The European Space Agency (ESA) awarded a new contract on 6 March to Inmarsat, backed by EUR43 million (USD51 million) in European funding, covering the next phase of the Iris modernisation programme for a secure and high bandwidth air-ground communications capability.
Inmarsat was initially selected in 2014 to develop Iris at the head of a consortium of air navigation service providers, avionics manufacturers, and ground infrastructure suppliers, tasked with developing Iris Precursor as a forerunner to the broader Iris solution.
Iris precursor “showed us the datalink is robust enough to support safe and secure satellite data link messages”, said Inmarsat Vice-President of Safety and Operations Mary McMillan. “We completed multiple tests on real aeroplanes and conducted extensive evaluation and testing. We are looking at Initial Operating Capability this year, with flight trials starting in 2019 and services throughout Europe from 2020 onwards.”
Iris is an enabler for the SESAR modernisation programme in Europe. The satellite datalink programme is part of a multilink concept, designed to support ground-air communications as Europe prepares for higher air traffic demand.

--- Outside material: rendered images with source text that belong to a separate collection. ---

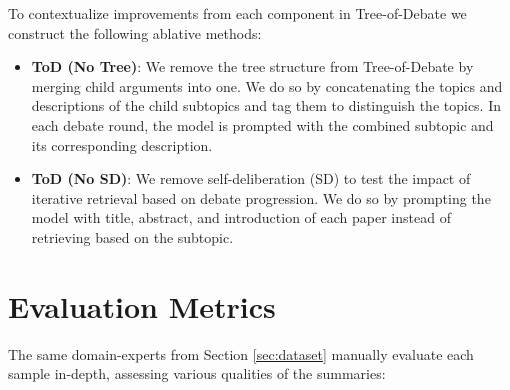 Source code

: To contextualize improvements from each component in Tree-of-Debate we construct the following ablative methods:
\begin{itemize}
    \item \textbf{ToD (No Tree)}: We remove the tree structure from Tree-of-Debate by merging child arguments into one. We do so by concatenating the topics and descriptions of the child subtopics and tag them to distinguish the topics. In each debate round, the model is prompted with the combined subtopic and its corresponding description. 
    \item \textbf{ToD (No SD)}: We remove self-deliberation (SD) to test the impact of iterative retrieval based on debate progression. We do so by prompting the model with title, abstract, and introduction of each paper instead of retrieving based on the subtopic. 
\end{itemize}


\section{Evaluation Metrics}
\label{appendix:eval_metrics}
\par The same domain-experts from Section \ref{sec:dataset} manually evaluate each sample in-depth, assessing various qualities of the summaries:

“Iris is an integral part of the European ATM Masterplan,” said Peter Hotham, SESAR Joint Undertaking Deputy Executive Director. “In order to deliver enhanced SESAR concepts, beyond initial 4-Dimensional [i4D] trajectory-based operations, we need this datalink.
“Iris and Iris precursor deliver additional bandwidth for continental operations, in terms of complementing our ground-based VHF data link and helping to deliver performance. It is a pathway to longer-term satellite communications which will fully meet all the stringent safety, security, and performance requirements for advanced air traffic management. We need this additional capacity as we get increasingly dense operations over continental airspace.”
The work also involves close co-operation with standardisation bodies EUROCAE and ICAO, to develop global satellite communication standards that will eventually become a primary means of air traffic control communications.